Do not test your agent only with one friendly input. Create a small test set:

EXAMPLES = [
    {
        "company": "Example SaaS Co",
        "website": "https://example.com",
        "target_profile": "B2B SaaS with sales and support teams",
    },
    {
        "company": "Local Bakery",
        "website": "https://localbakery.example",
        "target_profile": "B2B SaaS with sales and support teams",
    },
    {
        "company": "Regional IT Services Firm",
        "website": "https://itservices.example",
        "target_profile": "Service businesses with repetitive support workflows",
    },
]

for example in EXAMPLES:
    result = assess_lead(**example)
    print(result.model_dump())

Look for patterns. Does the agent over-score every company? Does it invent details? Does it ask useful discovery questions? Does it handle weak research notes honestly? These observations are more valuable than a single perfect demo.

Production Checklist

Before using an agent in a real business workflow, cover the basics:

Use environment variables for secrets.
Log model inputs, outputs, tool calls, and validation warnings.
Keep tools narrow and permissioned.
Separate read, draft, and write actions.
Add human approval for external or sensitive actions.
Validate structured outputs.
Test against realistic examples.
Track cost, latency, and correction rate.
Document who owns the agent.

This checklist is intentionally practical. Most agent failures happen because teams skip ordinary software discipline, not because the model is incapable.

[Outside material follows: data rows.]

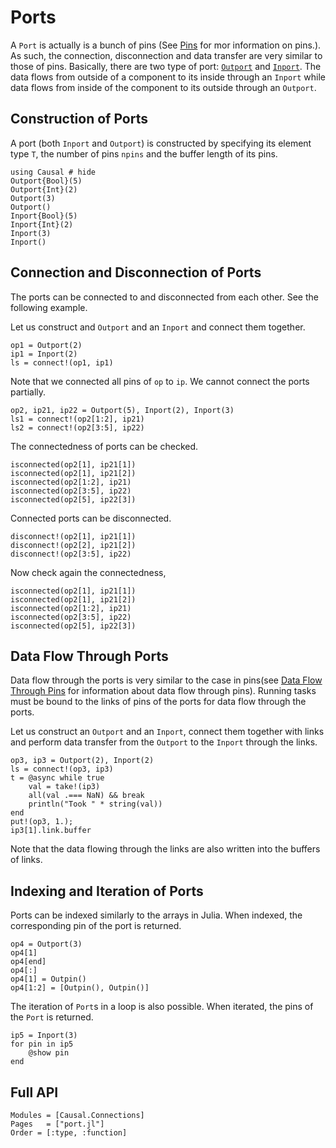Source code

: # Ports

A `Port` is actually is a bunch of pins (See [Pins](@ref) for mor information on pins.). As such, the connection, disconnection and data transfer are very similar to those of pins. Basically, there are two type of port: [`Outport`](@ref) and [`Inport`](@ref). The data flows from outside of a component to its inside through an `Inport` while data flows from inside of the component to its outside through an `Outport`.

## Construction of Ports
A port (both `Inport` and `Outport`) is constructed by specifying its element type `T`, the number of pins `npins` and the buffer length of its pins.

```@repl port_example_1
using Causal # hide
Outport{Bool}(5)
Outport{Int}(2) 
Outport(3) 
Outport() 
Inport{Bool}(5)
Inport{Int}(2) 
Inport(3) 
Inport() 
```

## Connection and Disconnection of Ports
The ports can be connected to and disconnected from each other. See the following example.

Let us construct and `Outport` and an `Inport` and connect them together.
```@repl port_example_1
op1 = Outport(2)  
ip1 = Inport(2) 
ls = connect!(op1, ip1)
```
Note that we connected all pins of `op` to `ip`. We cannot connect the ports partially. 
```@repl port_example_1
op2, ip21, ip22 = Outport(5), Inport(2), Inport(3) 
ls1 = connect!(op2[1:2], ip21)
ls2 = connect!(op2[3:5], ip22)
```
The connectedness of ports can be checked. 
```@repl port_example_1
isconnected(op2[1], ip21[1])
isconnected(op2[1], ip21[2])
isconnected(op2[1:2], ip21)
isconnected(op2[3:5], ip22)
isconnected(op2[5], ip22[3])
```
Connected ports can be disconnected.
```@repl port_example_1
disconnect!(op2[1], ip21[1])
disconnect!(op2[2], ip21[2])
disconnect!(op2[3:5], ip22)
```
Now check again the connectedness,
```@repl port_example_1
isconnected(op2[1], ip21[1])
isconnected(op2[1], ip21[2])
isconnected(op2[1:2], ip21)
isconnected(op2[3:5], ip22)
isconnected(op2[5], ip22[3])
```

## Data Flow Through Ports
Data flow through the ports is very similar to the case in pins(see [Data Flow Through Pins](@ref) for information about data flow through pins). Running tasks must be bound to the links of pins of the ports for data flow through the ports.

Let us construct an `Outport` and an `Inport`, connect them together with links and perform data transfer from the `Outport` to the `Inport` through the links. 
```@repl port_example_1
op3, ip3 = Outport(2), Inport(2)
ls = connect!(op3, ip3)
t = @async while true
    val = take!(ip3)
    all(val .=== NaN) && break
    println("Took " * string(val))
end
put!(op3, 1.);
ip3[1].link.buffer
```
Note that the data flowing through the links are also written into the buffers of links.

## Indexing and Iteration of Ports 
Ports can be indexed similarly to the arrays in Julia. When indexed, the corresponding pin of the port is returned.
```@repl port_example_1
op4 = Outport(3) 
op4[1]
op4[end] 
op4[:]
op4[1] = Outpin()
op4[1:2] = [Outpin(), Outpin()]
```
The iteration of `Port`s in a loop is also possible. When iterated, the pins of the `Port` is returned.
```@repl port_example_1
ip5 = Inport(3)
for pin in ip5
    @show pin
end
```

## Full API 
```@autodocs
Modules = [Causal.Connections]
Pages   = ["port.jl"]
Order = [:type, :function]
```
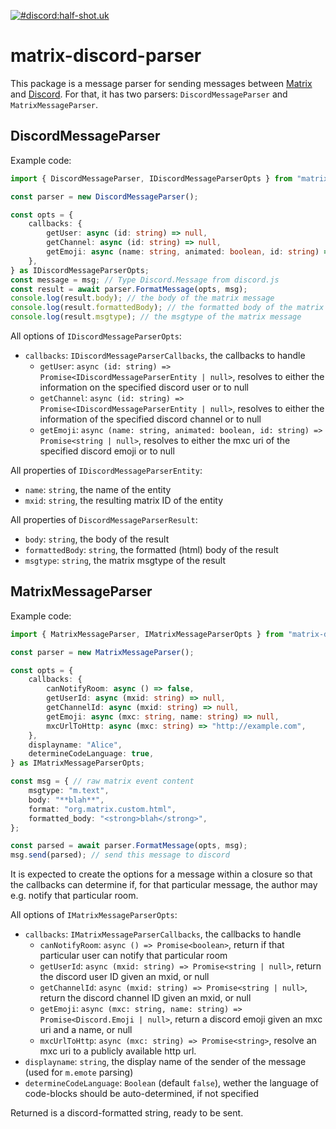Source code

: [![#discord:half-shot.uk](https://img.shields.io/matrix/discord:half-shot.uk.svg?server_fqdn=matrix.half-shot.uk&label=%23discord:half-shot.uk&logo=matrix)](https://matrix.to/#/#discord:half-shot.uk)
# matrix-discord-parser
This package is a message parser for sending messages between [Matrix](https://matrix.org/) and
[Discord](https://discordapp.com/). For that, it has two parsers: `DiscordMessageParser` and
`MatrixMessageParser`.

## DiscordMessageParser
Example code:
```ts
import { DiscordMessageParser, IDiscordMessageParserOpts } from "matrix-discord-parser";

const parser = new DiscordMessageParser();

const opts = {
    callbacks: {
        getUser: async (id: string) => null,
        getChannel: async (id: string) => null,
        getEmoji: async (name: string, animated: boolean, id: string) => null;
    },
} as IDiscordMessageParserOpts;
const message = msg; // Type Discord.Message from discord.js
const result = await parser.FormatMessage(opts, msg);
console.log(result.body); // the body of the matrix message
console.log(result.formattedBody); // the formatted body of the matrix message
console.log(result.msgtype); // the msgtype of the matrix message
```

All options of `IDiscordMessageParserOpts`:
 * `callbacks`: `IDiscordMessageParserCallbacks`, the callbacks to handle
    * `getUser`: `async (id: string) => Promise<IDiscordMessageParserEntity | null>`, resolves to
      either the information on the specified discord user or to null
    * `getChannel`: `async (id: string) => Promise<IDiscordMessageParserEntity | null>`, resolves to
      either the information of the specified discord channel or to null
    * `getEmoji`: `async (name: string, animated: boolean, id: string) => Promise<string | null>`,
      resolves to either the mxc uri of the specified discord emoji or to null

All properties of `IDiscordMessageParserEntity`:
 * `name`: `string`, the name of the entity
 * `mxid`: `string`, the resulting matrix ID of the entity

All properties of `DiscordMessageParserResult`:
 * `body`: `string`, the body of the result
 * `formattedBody`: `string`, the formatted (html) body of the result
 * `msgtype`: `string`, the matrix msgtype of the result

## MatrixMessageParser
Example code:
```ts
import { MatrixMessageParser, IMatrixMessageParserOpts } from "matrix-discord-parser";

const parser = new MatrixMessageParser();

const opts = {
    callbacks: {
        canNotifyRoom: async () => false,
        getUserId: async (mxid: string) => null,
        getChannelId: async (mxid: string) => null,
        getEmoji: async (mxc: string, name: string) => null,
        mxcUrlToHttp: async (mxc: string) => "http://example.com",
    },
    displayname: "Alice",
    determineCodeLanguage: true,
} as IMatrixMessageParserOpts;

const msg = { // raw matrix event content
    msgtype: "m.text",
    body: "**blah**",
    format: "org.matrix.custom.html",
    formatted_body: "<strong>blah</strong>",
};

const parsed = await parser.FormatMessage(opts, msg);
msg.send(parsed); // send this message to discord
```

It is expected to create the options for a message within a closure so that the callbacks can
determine if, for that particular message, the author may e.g. notify that particular room.

All options of `IMatrixMessageParserOpts`:
 * `callbacks`: `IMatrixMessageParserCallbacks`, the callbacks to handle
    * `canNotifyRoom`: `async () => Promise<boolean>`, return if that particular user can notify
      that particular room
    * `getUserId`: `async (mxid: string) => Promise<string | null>`, return the discord user ID
      given an mxid, or null
    * `getChannelId`: `async (mxid: string) => Promise<string | null>`, return the discord channel
      ID given an mxid, or null
    * `getEmoji`: `async (mxc: string, name: string) => Promise<Discord.Emoji | null>`, return a
      discord emoji given an mxc uri and a name, or null
    * `mxcUrlToHttp`: `async (mxc: string) => Promise<string>`, resolve an mxc uri to a publicly
      available http url.
 * `displayname`: `string`, the display name of the sender of the message (used for `m.emote` parsing)
 * `determineCodeLanguage`: `Boolean` (default `false`), wether the language of code-blocks should
   be auto-determined, if not specified

Returned is a discord-formatted string, ready to be sent.
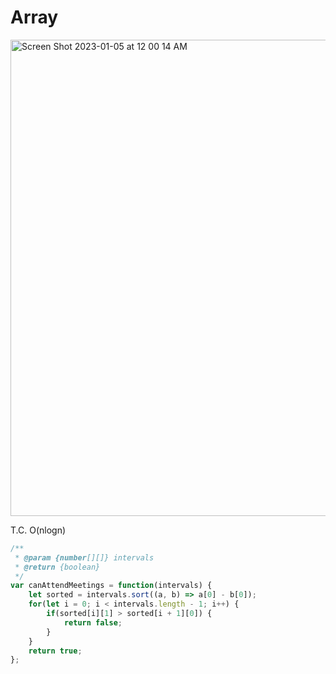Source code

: # Array

<img width="762" alt="Screen Shot 2023-01-05 at 12 00 14 AM" src="https://user-images.githubusercontent.com/37787994/210712230-02c8f850-7010-427e-8d96-3038f45d9861.png">


T.C. O(nlogn)
```js
/**
 * @param {number[][]} intervals
 * @return {boolean}
 */
var canAttendMeetings = function(intervals) {
    let sorted = intervals.sort((a, b) => a[0] - b[0]);
    for(let i = 0; i < intervals.length - 1; i++) {
        if(sorted[i][1] > sorted[i + 1][0]) {
            return false;
        }
    }
    return true;
};
```
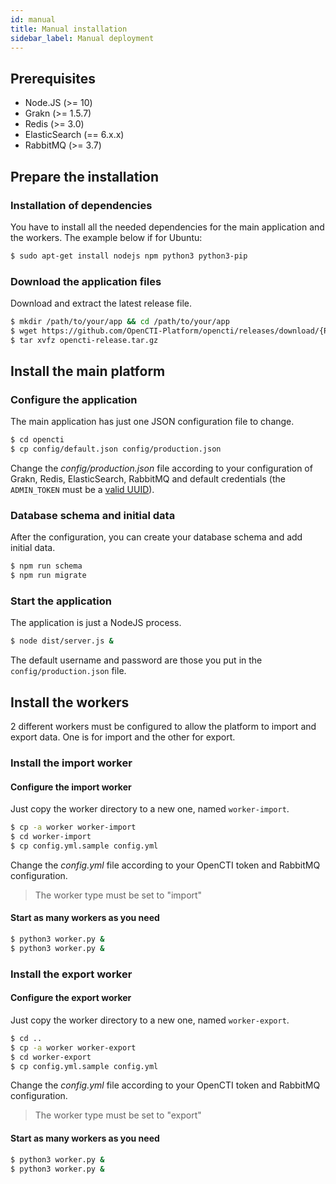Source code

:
 ```yaml
---
id: manual
title: Manual installation
sidebar_label: Manual deployment
---
```


## Prerequisites

- Node.JS (>= 10)
- Grakn (>= 1.5.7)
- Redis (>= 3.0)
- ElasticSearch (== 6.x.x)
- RabbitMQ (>= 3.7)


## Prepare the installation

### Installation of dependencies

You have to install all the needed dependencies for the main application and the workers. The example below if for Ubuntu:

```bash
$ sudo apt-get install nodejs npm python3 python3-pip
```

### Download the application files

Download and extract the latest release file.

```bash
$ mkdir /path/to/your/app && cd /path/to/your/app
$ wget https://github.com/OpenCTI-Platform/opencti/releases/download/{RELEASE_VERSION}/opencti-release.tar.gz
$ tar xvfz opencti-release.tar.gz
```

## Install the main platform

### Configure the application

The main application has just one JSON configuration file to change.

```bash
$ cd opencti
$ cp config/default.json config/production.json
```

Change the *config/production.json* file according to your configuration of Grakn, Redis, ElasticSearch, RabbitMQ and default credentials (the `ADMIN_TOKEN` must be a [valid UUID](https://www.uuidgenerator.net/)).

### Database schema and initial data

After the configuration, you can create your database schema and add initial data.

```bash
$ npm run schema
$ npm run migrate
```

### Start the application

The application is just a NodeJS process.

```bash
$ node dist/server.js &
```

The default username and password are those you put in the `config/production.json` file.

## Install the workers

2 different workers must be configured to allow the platform to import and export data. One is for import and the other for export.

### Install the import worker

#### Configure the import worker

Just copy the worker directory to a new one, named `worker-import`.

```bash
$ cp -a worker worker-import
$ cd worker-import
$ cp config.yml.sample config.yml
```

Change the *config.yml* file according to your OpenCTI token and RabbitMQ configuration.

> The worker type must be set to "import"

#### Start as many workers as you need
```bash
$ python3 worker.py &
$ python3 worker.py &
```

### Install the export worker

#### Configure the export worker

Just copy the worker directory to a new one, named `worker-export`.

```bash
$ cd ..
$ cp -a worker worker-export
$ cd worker-export
$ cp config.yml.sample config.yml
```

Change the *config.yml* file according to your OpenCTI token and RabbitMQ configuration.

> The worker type must be set to "export"

#### Start as many workers as you need
```bash
$ python3 worker.py &
$ python3 worker.py &
```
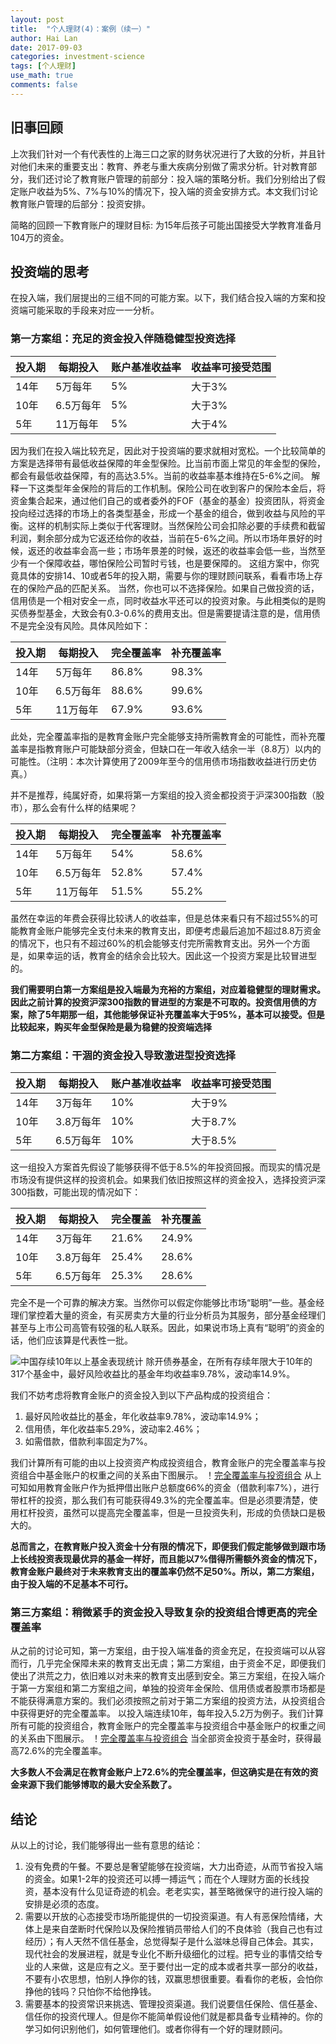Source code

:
 ```yaml
---
layout: post
title:  "个人理财(4)：案例（续一）"
author: Hai Lan
date: 2017-09-03
categories: investment-science
tags: [个人理财]
use_math: true
comments: false
---
```


## 旧事回顾
上次我们针对一个有代表性的上海三口之家的财务状况进行了大致的分析，并且针对他们未来的重要支出：教育、养老与重大疾病分别做了需求分析。针对教育部分，我们还讨论了教育账户管理的前部分：投入端的策略分析。我们分别给出了假定账户收益为5%、7%与10%的情况下，投入端的资金安排方式。本文我们讨论教育账户管理的后部分：投资安排。

简略的回顾一下教育账户的理财目标: 为15年后孩子可能出国接受大学教育准备月104万的资金。

## 投资端的思考
在投入端，我们层提出的三组不同的可能方案。以下，我们结合投入端的方案和投资端可能采取的手段来对应一一分析。

### 第一方案组：充足的资金投入伴随稳健型投资选择

投入期 | 每期投入 | 账户基准收益率 | 收益率可接受范围
------|---------|-------------|---------------
14年   | 5万每年  |    5%       |   大于3%
10年   | 6.5万每年|    5%       |   大于3%
5年    | 11万每年 |    5%       |   大于4%

因为我们在投入端比较充足，因此对于投资端的要求就相对宽松。一个比较简单的方案是选择带有最低收益保障的年金型保险。比当前市面上常见的年金型的保险，都会有最低收益保障，有的高达3.5%。当前的收益率基本维持在5-6%之间。
解释一下这类型年金保险的背后的工作机制。保险公司在收到客户的保险本金后，将资金集合起来，通过他们自己的或者委外的FOF（基金的基金）投资团队，将资金投向经过选择的市场上的各类型基金，形成一个基金的组合，做到收益与风险的平衡。这样的机制实际上类似于代客理财。当然保险公司会扣除必要的手续费和截留利润，剩余部分成为它返还给你的收益，当前在5-6%之间。所以市场年景好的时候，返还的收益率会高一些；市场年景差的时候，返还的收益率会低一些，当然至少有一个保障收益，哪怕保险公司暂时亏钱，也是要保障的。
这组方案中，你究竟具体的安排14、10或者5年的投入期，需要与你的理财顾问联系，看看市场上存在的保险产品的匹配关系。
当然，你也可以不选择保险。如果自己做投资的话，信用债是一个相对安全一点，同时收益水平还可以的投资对象。与此相类似的是购买债券型基金，大致会有0.3-0.6%的费用支出。但是需要提请注意的是，信用债不是完全没有风险。具体风险如下：

投入期 | 每期投入 | 完全覆盖率 | 补充覆盖率
------|---------|-------------|---------------
14年   | 5万每年  |    86.8%       |   98.3%
10年   | 6.5万每年|    88.6%       |   99.6%
5年    | 11万每年 |    67.9%       |   93.6%

此处，完全覆盖率指的是教育金账户完全能够支持所需教育金的可能性，而补充覆盖率是指教育账户可能缺部分资金，但缺口在一年收入结余一半（8.8万）以内的可能性。（注明：本次计算使用了2009年至今的信用债市场指数收益进行历史仿真。）

并不是推荐，纯属好奇，如果将第一方案组的投入资金都投资于沪深300指数（股市），那么会有什么样的结果呢？

投入期 | 每期投入 | 完全覆盖率 | 补充覆盖率
------|---------|-------------|---------------
14年   | 5万每年  |    54%       |   58.6%
10年   | 6.5万每年|    52.8%       |   57.4%
5年    | 11万每年 |    51.5%       |   55.2%

虽然在幸运的年费会获得比较诱人的收益率，但是总体来看只有不超过55%的可能教育金账户能够完全支付未来的教育支出，即便考虑最后追加不超过8.8万资金的情况下，也只有不超过60%的机会能够支付完所需教育支出。另外一个方面是，如果幸运的话，教育金的结余会比较大。因此这一个投资方案是比较冒进型的。

**我们需要明白第一方案组是投入端最为充裕的方案组，对应着稳健型的理财需求。因此之前计算的投资沪深300指数的冒进型的方案是不可取的。投资信用债的方案，除了5年期那一组，其他能够保证补充覆盖率大于95%，基本可以接受。但是比较起来，购买年金型保险是最为稳健的投资端选择**

### 第二方案组：干涸的资金投入导致激进型投资选择

投入期 | 每期投入 | 账户基准收益率 | 收益率可接受范围
------|---------|-------------|---------------
14年   | 3万每年  |    10%       |   大于9%
10年   | 3.8万每年|    10%       |   大于8.7%
5年    | 6.5万每年 |   10%       |   大于8.5%

这一组投入方案首先假设了能够获得不低于8.5%的年投资回报。而现实的情况是市场没有提供这样的投资机会。如果我们依旧按照这样的资金投入，选择投资沪深300指数，可能出现的情况如下：

投入期 | 每期投入 | 完全覆盖 | 补充覆盖
------|---------|-------------|---------------
14年   | 3万每年  |    21.6%       |   24.9%
10年   | 3.8万每年|    25.4%       |   28.6%
5年    | 6.5万每年 |   25.3%       |   28.6%

完全不是一个可靠的解决方案。当然你可以假定你能够比市场“聪明”一些。基金经理们掌控着大量的资金，有买房卖方大量的行业分析员为其服务，部分基金经理们甚至与上市公司高管有较强的私人联系。因此，如果说市场上真有“聪明”的资金的话，他们应该算是代表性一批。

![中国存续10年以上基金表现统计](/figure/posts/fund10-mean-var.png)
除开债券基金，在所有存续年限大于10年的317个基金中，最好风险收益比的基金年均收益率9.78%，波动率14.9%。

我们不妨考虑将教育金账户的资金投入到以下产品构成的投资组合：

1. 最好风险收益比的基金，年化收益率9.78%，波动率14.9%；
2. 信用债，年化收益率5.29%，波动率2.46%；
3. 如需借款，借款利率固定为7%。

我们计算所有可能的由以上投资资产构成投资组合，教育金账户的完全覆盖率与投资组合中基金账户的权重之间的关系由下图展示。
！[完全覆盖率与投资组合](/figure/posts/fund-bond.png)
从上可知如用教育金账户作为抵押借出账户总额度66%的资金（借款利率7%），进行带杠杆的投资，那么我们有可能获得49.3%的完全覆盖率。但是必须要清楚，使用杠杆投资，虽然可以提高完全覆盖率，但是一旦投资失利，形成的负债缺口是极大的。

**总而言之，在教育账户投入资金十分有限的情况下，即便我们假定能够做到跟市场上长线投资表现最优异的基金一样好，而且能以7%借得所需额外资金的情况下，教育金账户最终对于未来教育支出的覆盖率仍然不足50%。所以，第二方案组，由于投入端的不足基本不可行。**


### 第三方案组：稍微紧手的资金投入导致复杂的投资组合博更高的完全覆盖率
从之前的讨论可知，第一方案组，由于投入端准备的资金充足，在投资端可以从容而行，几乎完全保障未来的教育支出无虞；第二方案组，由于资金不足，即便我们使出了洪荒之力，依旧难以对未来的教育支出感到安全。第三方案组，在投入端介于第一方案组和第二方案组之间，单独的投资年金保险、信用债或者股票市场都是不能获得满意方案的。我们必须按照之前对于第二方案组的投资方法，从投资组合中获得更好的完全覆盖率。
以投入端连续10年，每年投入5.2万为例子。我们计算所有可能的投资组合，教育金账户的完全覆盖率与投资组合中基金账户的权重之间的关系由下图展示。
！[完全覆盖率与投资组合](/figure/posts/fund-bond-2.png)
当全部资金投资于基金时，获得最高72.6%的完全覆盖率。

**大多数人不会满足在教育金账户上72.6%的完全覆盖率，但这确实是在有效的资金来源下我们能够博取的最大安全系数了。**

## 结论
从以上的讨论，我们能够得出一些有意思的结论：
1. 没有免费的午餐。不要总是奢望能够在投资端，大力出奇迹，从而节省投入端的资金。如果1-2年的投资还可以搏一搏运气；而在个人理财方面的长线投资，基本没有什么见证奇迹的机会。老老实实，甚至略微保守的进行投入端的安排是必须的态度。
2. 需要以开放的心态接受市场所能提供的一切投资渠道。有人有恶保险情绪，大体上是来自垄断时代保险以及保险推销员带给人们的不良体验（我自己也有过经历）；有人天然不信任基金，总觉得梨子是什么滋味总得自己体会。其实，现代社会的发展进程，就是专业化不断升级细化的过程。把专业的事情交给专业的人来做，这是应有之义。至于要付出一定的成本或者共享一部分的收益，不要有小农思想，怕别人挣你的钱，双赢思想很重要。看看你的老板，会怕你挣他的钱吗？只怕你不给他挣钱。
3. 需要基本的投资常识来挑选、管理投资渠道。我们说要信任保险、信任基金、信任你的投资代理人。但是你不能简单假设他们就是都具备专业精神的。你的学习如何识别他们，如何管理他们。或者你得有一个好的理财顾问。
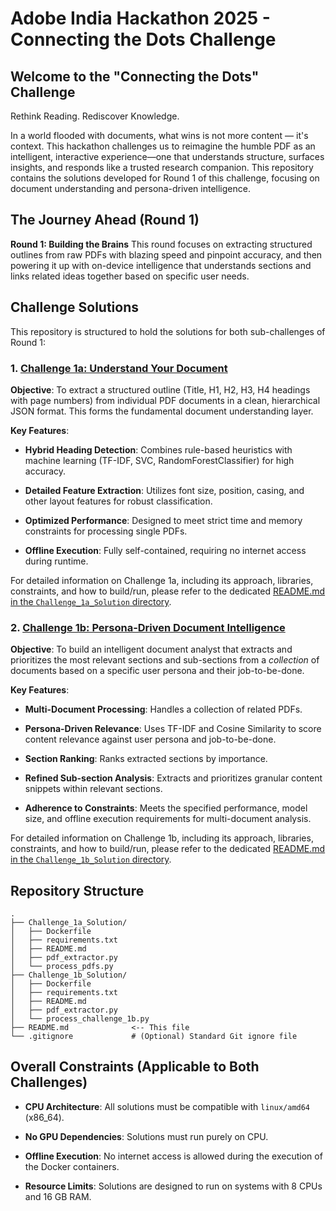 # Adobe India Hackathon 2025 - Connecting the Dots Challenge

## Welcome to the "Connecting the Dots" Challenge

Rethink Reading. Rediscover Knowledge.

In a world flooded with documents, what wins is not more content — it's context. This hackathon challenges us to reimagine the humble PDF as an intelligent, interactive experience—one that understands structure, surfaces insights, and responds like a trusted research companion. This repository contains the solutions developed for Round 1 of this challenge, focusing on document understanding and persona-driven intelligence.

## The Journey Ahead (Round 1)

**Round 1: Building the Brains**
This round focuses on extracting structured outlines from raw PDFs with blazing speed and pinpoint accuracy, and then powering it up with on-device intelligence that understands sections and links related ideas together based on specific user needs.

## Challenge Solutions

This repository is structured to hold the solutions for both sub-challenges of Round 1:

### 1. [Challenge 1a: Understand Your Document](./Challenge_1a_Solution/README.md)

**Objective**: To extract a structured outline (Title, H1, H2, H3, H4 headings with page numbers) from individual PDF documents in a clean, hierarchical JSON format. This forms the fundamental document understanding layer.

**Key Features**:

* **Hybrid Heading Detection**: Combines rule-based heuristics with machine learning (TF-IDF, SVC, RandomForestClassifier) for high accuracy.

* **Detailed Feature Extraction**: Utilizes font size, position, casing, and other layout features for robust classification.

* **Optimized Performance**: Designed to meet strict time and memory constraints for processing single PDFs.

* **Offline Execution**: Fully self-contained, requiring no internet access during runtime.

For detailed information on Challenge 1a, including its approach, libraries, constraints, and how to build/run, please refer to the dedicated [README.md in the `Challenge_1a_Solution` directory](./Challenge_1a_Solution/README.md).

### 2. [Challenge 1b: Persona-Driven Document Intelligence](./Challenge_1b_Solution/README.md)

**Objective**: To build an intelligent document analyst that extracts and prioritizes the most relevant sections and sub-sections from a *collection* of documents based on a specific user persona and their job-to-be-done.

**Key Features**:

* **Multi-Document Processing**: Handles a collection of related PDFs.

* **Persona-Driven Relevance**: Uses TF-IDF and Cosine Similarity to score content relevance against user persona and job-to-be-done.

* **Section Ranking**: Ranks extracted sections by importance.

* **Refined Sub-section Analysis**: Extracts and prioritizes granular content snippets within relevant sections.

* **Adherence to Constraints**: Meets the specified performance, model size, and offline execution requirements for multi-document analysis.

For detailed information on Challenge 1b, including its approach, libraries, constraints, and how to build/run, please refer to the dedicated [README.md in the `Challenge_1b_Solution` directory](./Challenge_1b_Solution/README.md).

## Repository Structure

```
.
├── Challenge_1a_Solution/
│   ├── Dockerfile
│   ├── requirements.txt
│   ├── README.md
│   ├── pdf_extractor.py
│   └── process_pdfs.py
├── Challenge_1b_Solution/
│   ├── Dockerfile
│   ├── requirements.txt
│   ├── README.md
│   ├── pdf_extractor.py
│   └── process_challenge_1b.py
├── README.md              <-- This file
└── .gitignore             # (Optional) Standard Git ignore file
```

## Overall Constraints (Applicable to Both Challenges)

* **CPU Architecture**: All solutions must be compatible with `linux/amd64` (x86_64).

* **No GPU Dependencies**: Solutions must run purely on CPU.

* **Offline Execution**: No internet access is allowed during the execution of the Docker containers.

* **Resource Limits**: Solutions are designed to run on systems with 8 CPUs and 16 GB RAM.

Troubleshooting Common Problems

If your agent returns vague answers, the prompt probably does not include enough business context or examples. Add a target customer profile, a scoring rubric, and two or three sample outputs that show the level of specificity you expect. Models often become more useful when they can see what "good" looks like.

If the agent invents facts, tighten the rules and improve retrieval. Tell the agent to use only provided research notes and to list unknowns instead of guessing. In production, require source citations for claims that affect business decisions.

If outputs are inconsistent, use structured schemas, deterministic validation, and a lower temperature setting when your provider supports it. You can also split the workflow into smaller steps: research summary first, fit scoring second, draft recommendation third. Smaller steps are easier to evaluate.

If the agent is too expensive, inspect the trace. You may be sending too much context, using a larger model than needed, or repeating the same research on every run. Cache stable information, summarize long records before sending them to the model, and reserve premium models for high-value or ambiguous cases.

Where to Go Next

Once this first agent works, you can extend it in several directions. Add a real search API. Connect it to a CRM. Store assessments in a database. Build a small web dashboard. Add retrieval over your sales playbook. Compare model outputs against a saved evaluation set. Add a second tool that drafts a follow-up email after approval.

You can also decide whether a no-code AI agent platform is enough. If the workflow is mostly linear and uses standard apps, no-code may be faster. If you need custom logic, strict validation, or deeper integrations, Python gives you more control.

The most important lesson is that an AI agent is a workflow, not a prompt. Start small, make the tools safe, structure the output, and measure whether the agent helps the business. That foundation will serve you better than jumping directly into complex multi-agent orchestration.